Friday, May 25, 2007

On Clive James’ Cultural Amnesia

I’d like to call attention to a recent book worth contemplating, Clive James’ Cultural Amnesia: Necessary Memories from History and the Arts. My own attention was drawn to the book by two well-written reviews of it, one by Tara Gallagher in The Nation (May 14, 2007, pp. 46 – 52, very positive), the other by Richard Locke in Bookforum (April / May, 2007, pp. 26 – 27, 53, decidedly mixed).

The book is largely James’ discussion of several decades of reading, with the book taking the form of a series of essays about 107 cultural figures over a span of 876 pages. Given the title, the book clearly is attempting to remedy amnesia with regard to great literary and artistic production. The book could also be taken to task for focusing almost exclusively on white, mostly European, mostly 20th century males, as Locke does to a certain extent in Bookforum. In this context, I’m mainly interested in addressing a few of James’ general arguments.

I’d first like to point out James’ interesting comments on humanism, culture, and 20th century totalitarianism, comments that both book reviewers also noted prominently. Here I quote from Gallagher’s review in The Nation, as her discussion provided a useful frame for the quotations of James:

“But James’s vision of the life of the mind only begins with the individual. His introduction explains how he used to struggle with the seeming paradox that culture doesn’t necessarily lead to humanism – witness Leni Riefenstahl or Louis-Ferdinand Céline, both of whom made common cause with totalitarian regimes. Then it dawned on him: ‘Humanism wasn’t in the separate activities’ that comprise culture, ‘humanism was the connection between them,’ ‘all the aspects of life illuminating one another, in a honeycomb of understanding.’ Humanism is the embrace of human creativity in all its variety. From this principle follows a complete aesthetics, politics and sociology of humanistic endeavor, though James would reject such lifeless and systematizing terms for the philosophy he elaborates, unsystematically and in full-blooded contact with the particulars of dozens of actual lives, across the length of the book.”

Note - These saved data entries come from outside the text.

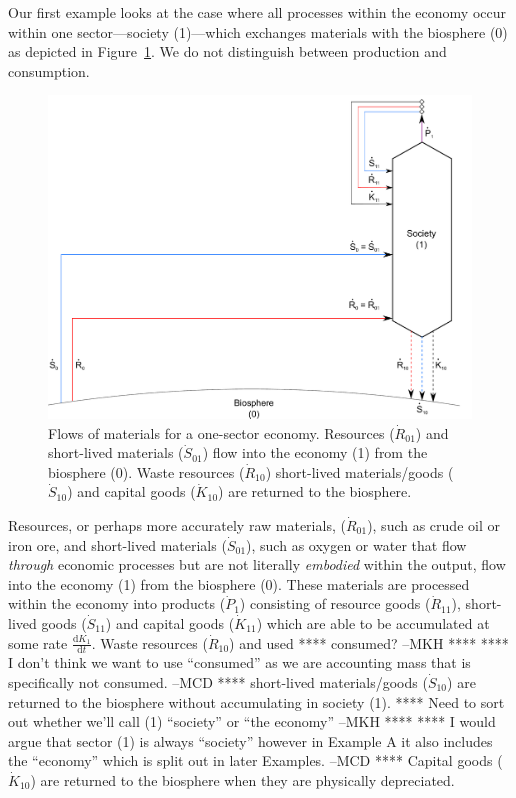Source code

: Our first example looks at the case where all processes within the economy occur within
one sector---society (1)---which exchanges materials with the biosphere (0) as depicted in
Figure~\ref{fig:A_materials}.  We do not distinguish between production and consumption.

\begin{figure}[!ht]
\centering{}
\includegraphics[width=0.8\linewidth]{Part_1/Chapter_Materials/images/1_sector_materials.pdf}
\caption[Flows of materials for a one-sector economy]{Flows of materials 
for a one-sector economy. 
Resources ($\dot{R}_{01}$) and short-lived materials 
($\dot{S}_{01}$) flow into the economy (1) 
from the biosphere (0). Waste resources 
($\dot{R}_{10}$) short-lived materials/goods 
($\dot{S}_{10}$) and capital goods 
($\dot{K}_{10}$) are returned to the biosphere.}
\label{fig:A_materials}
\end{figure}

Resources, or perhaps more accurately raw materials, 
($\dot{R}_{01}$), such as crude oil or iron ore, 
and short-lived materials ($\dot{S}_{01}$), 
such as oxygen or water that flow \emph{through} economic
processes but are not literally \emph{embodied} within the output, 
flow into the economy (1) from the biosphere (0). 
These materials are processed within the economy into products ($\dot{P}_{1}$) 
consisting of resource goods ($\dot{R}_{11}$), 
short-lived goods ($\dot{S}_{11}$) and capital 
goods ($\dot{K}_{11}$)
which are able to be accumulated at some rate 
$\frac{\mathrm{d}K_{1}}{\mathrm{d}t}$.
Waste resources ($\dot{R}_{10}$) and used **** consumed? --MKH **** 
**** I don't think we want to use ``consumed'' as we are accounting
mass that is specifically not consumed. --MCD ****
short-lived materials/goods ($\dot{S}_{10}$)
are returned to the biosphere without 
accumulating in society (1). **** Need to sort out whether we'll call (1)
``society'' or ``the economy'' --MKH **** 
**** I would argue that sector (1) is always ``society''
however in Example A it also includes the ``economy'' which is
split out in later Examples. --MCD ****
Capital goods ($\dot{K}_{10}$) 
are returned to the biosphere 
when they are physically depreciated.

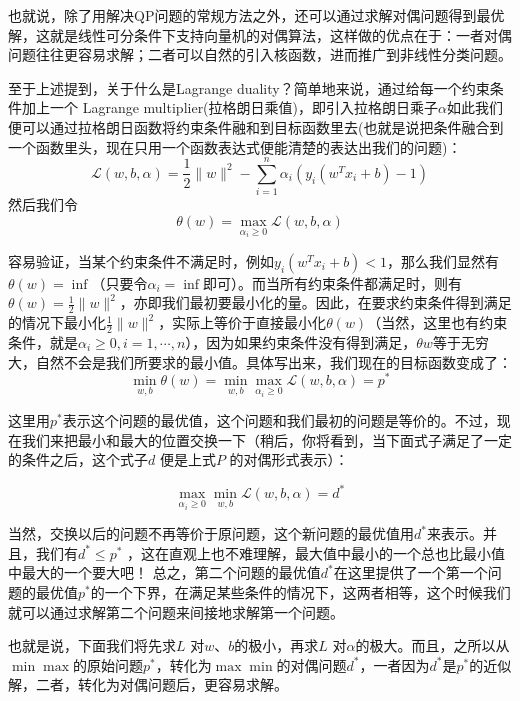 \documentclass[a4paper,12pt]{article}
\begin{document}
也就说，除了用解决QP问题的常规方法之外，还可以通过求解对偶问题得到最优解，这就是线性可分条件下支持向量机的对偶算法，这样做的优点在于：一者对偶问题往往更容易求解；二者可以自然的引入核函数，进而推广到非线性分类问题。

至于上述提到，关于什么是Lagrange duality？简单地来说，通过给每一个约束条件加上一个 Lagrange multiplier(拉格朗日乘值)，即引入拉格朗日乘子$\alpha$如此我们便可以通过拉格朗日函数将约束条件融和到目标函数里去(也就是说把条件融合到一个函数里头，现在只用一个函数表达式便能清楚的表达出我们的问题)：
\begin{equation}
  \mathcal{L}(w,b,\alpha)=\frac{1}{2}\|w\|^2-\sum_{i=1}^n\alpha_i\left(y_i(w^Tx_i+b)-1\right)
\end{equation}
然后我们令
\begin{equation}
  \theta(w)=\max_{\alpha_i\geq0}\mathcal{L}(w,b,\alpha)
\end{equation}

容易验证，当某个约束条件不满足时，例如$y_i(w^Tx_i+b)<1$，那么我们显然有$\theta(w)=\inf$（只要令$\alpha_i=\inf$即可）。而当所有约束条件都满足时，则有$\theta(w)=\frac{1}{2}\|w\|^2$，亦即我们最初要最小化的量。因此，在要求约束条件得到满足的情况下最小化$\frac{1}{2}\|w\|^2$，实际上等价于直接最小化$\theta(w)$（当然，这里也有约束条件，就是$\alpha_i\geq0,i=1,\cdots,n$），因为如果约束条件没有得到满足，$\theta{w}$等于无穷大，自然不会是我们所要求的最小值。具体写出来，我们现在的目标函数变成了：
\begin{equation}
  \min_{w,b}\theta(w)=\min_{w,b}\max_{\alpha_i\geq0}\mathcal{L}(w,b,\alpha)=p^*
\end{equation}

 这里用$p^*$表示这个问题的最优值，这个问题和我们最初的问题是等价的。不过，现在我们来把最小和最大的位置交换一下（稍后，你将看到，当下面式子满足了一定的条件之后，这个式子$d$ 便是上式$P$ 的对偶形式表示）：
 
\begin{equation}
  \max_{\alpha_i\geq0}\min_{w,b}\mathcal{L}(w,b,\alpha)=d^*
\end{equation}

当然，交换以后的问题不再等价于原问题，这个新问题的最优值用$d^*$来表示。并且，我们有$d^*\leq p^*$ ，这在直观上也不难理解，最大值中最小的一个总也比最小值中最大的一个要大吧！  总之，第二个问题的最优值$d^*$在这里提供了一个第一个问题的最优值$p^*$的一个下界，在满足某些条件的情况下，这两者相等，这个时候我们就可以通过求解第二个问题来间接地求解第一个问题。

也就是说，下面我们将先求$L$ 对$w$、$b$的极小，再求$L$ 对$\alpha$的极大。而且，之所以从$\min\max$的原始问题$p^*$，转化为$\max\min$的对偶问题$d^*$，一者因为$d^*$是$p^*$的近似解，二者，转化为对偶问题后，更容易求解。
\end{document}
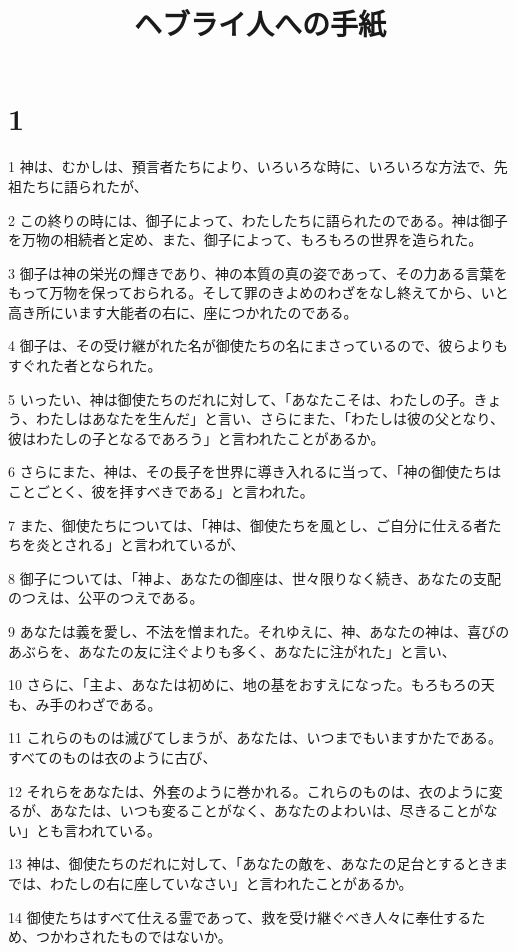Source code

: 

\title{ヘブライ人への手紙}


\chapter{1}

\par 1 神は、むかしは、預言者たちにより、いろいろな時に、いろいろな方法で、先祖たちに語られたが、
\par 2 この終りの時には、御子によって、わたしたちに語られたのである。神は御子を万物の相続者と定め、また、御子によって、もろもろの世界を造られた。
\par 3 御子は神の栄光の輝きであり、神の本質の真の姿であって、その力ある言葉をもって万物を保っておられる。そして罪のきよめのわざをなし終えてから、いと高き所にいます大能者の右に、座につかれたのである。
\par 4 御子は、その受け継がれた名が御使たちの名にまさっているので、彼らよりもすぐれた者となられた。
\par 5 いったい、神は御使たちのだれに対して、「あなたこそは、わたしの子。きょう、わたしはあなたを生んだ」と言い、さらにまた、「わたしは彼の父となり、彼はわたしの子となるであろう」と言われたことがあるか。
\par 6 さらにまた、神は、その長子を世界に導き入れるに当って、「神の御使たちはことごとく、彼を拝すべきである」と言われた。
\par 7 また、御使たちについては、「神は、御使たちを風とし、ご自分に仕える者たちを炎とされる」と言われているが、
\par 8 御子については、「神よ、あなたの御座は、世々限りなく続き、あなたの支配のつえは、公平のつえである。
\par 9 あなたは義を愛し、不法を憎まれた。それゆえに、神、あなたの神は、喜びのあぶらを、あなたの友に注ぐよりも多く、あなたに注がれた」と言い、
\par 10 さらに、「主よ、あなたは初めに、地の基をおすえになった。もろもろの天も、み手のわざである。
\par 11 これらのものは滅びてしまうが、あなたは、いつまでもいますかたである。すべてのものは衣のように古び、
\par 12 それらをあなたは、外套のように巻かれる。これらのものは、衣のように変るが、あなたは、いつも変ることがなく、あなたのよわいは、尽きることがない」とも言われている。
\par 13 神は、御使たちのだれに対して、「あなたの敵を、あなたの足台とするときまでは、わたしの右に座していなさい」と言われたことがあるか。
\par 14 御使たちはすべて仕える霊であって、救を受け継ぐべき人々に奉仕するため、つかわされたものではないか。

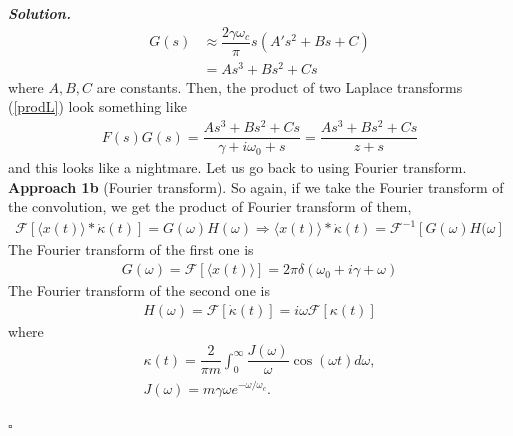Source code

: \documentclass[12pt]{article}
\newenvironment{solution}[1][\it{Solution}]{\textbf{#1. } }{$\square$}
\begin{document}
\begin{solution}
\begin{align}
    G(s) &\approx \dfrac{2\gamma\omega_c}{\pi}s\left(A's^2+Bs+C\right)\\
    &=As^3+Bs^2+Cs
\end{align}
where $A, B, C$ are constants. Then, the product of two Laplace transforms (\ref{prodL}) look something like
\begin{align}
    F(s)G(s) = \dfrac{As^3+Bs^2+Cs}{\gamma + i\omega_0+s}=\dfrac{As^3+Bs^2+Cs}{z+s}
\end{align}
and this looks like a nightmare. Let us go back to using Fourier transform.\newline\\
\noindent\textbf{Approach 1b} (Fourier transform). So again, if we take the Fourier transform of the convolution, we get the product of Fourier transform of them,
\begin{align}
    \mathcal{F}\left[\langle x(t)\rangle * \dot{\kappa}(t)\right]=G(\omega)H(\omega) \Rightarrow \langle x(t)\rangle *\dot{\kappa}(t)=\mathcal{F}^{-1}[G(\omega)H(\omega]
\end{align}
The Fourier transform of the first one is
\begin{align}
    G(\omega) = \mathcal{F}\left[\langle x(t)\rangle\right] = 2\pi \delta(\omega_0+i\gamma+\omega)
\end{align}
The Fourier transform of the second one is 
\begin{align}
    H(\omega) = \mathcal{F}\left[\dot{\kappa}(t)\right] = i\omega \mathcal{F}\left[\kappa(t)\right]
\end{align}
where 
\begin{align}
    \kappa(t) = \dfrac{2}{\pi m}\int_0^\infty \dfrac{J(\omega)}{\omega}\cos(\omega t)d\omega,\\
    J(\omega) = m\gamma\omega e^{-\omega/\omega_c}.
\end{align}

\end{solution} 

 
\end{document}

He rejects totalizing ideologies as premature synthesizing (a point emphasized by Locke’s review). Insofar as totalizing theory and totalitarianism take a basic idea or principle and use it to explain everything, any synthesis they embody is premature, but I’d even question whether this is synthesis. (As I discussed in my earlier post, “Synthesis and Eclecticism in Theory,” there is good reason to be wary of grand theorizing which claims to have the key to explaining everything.)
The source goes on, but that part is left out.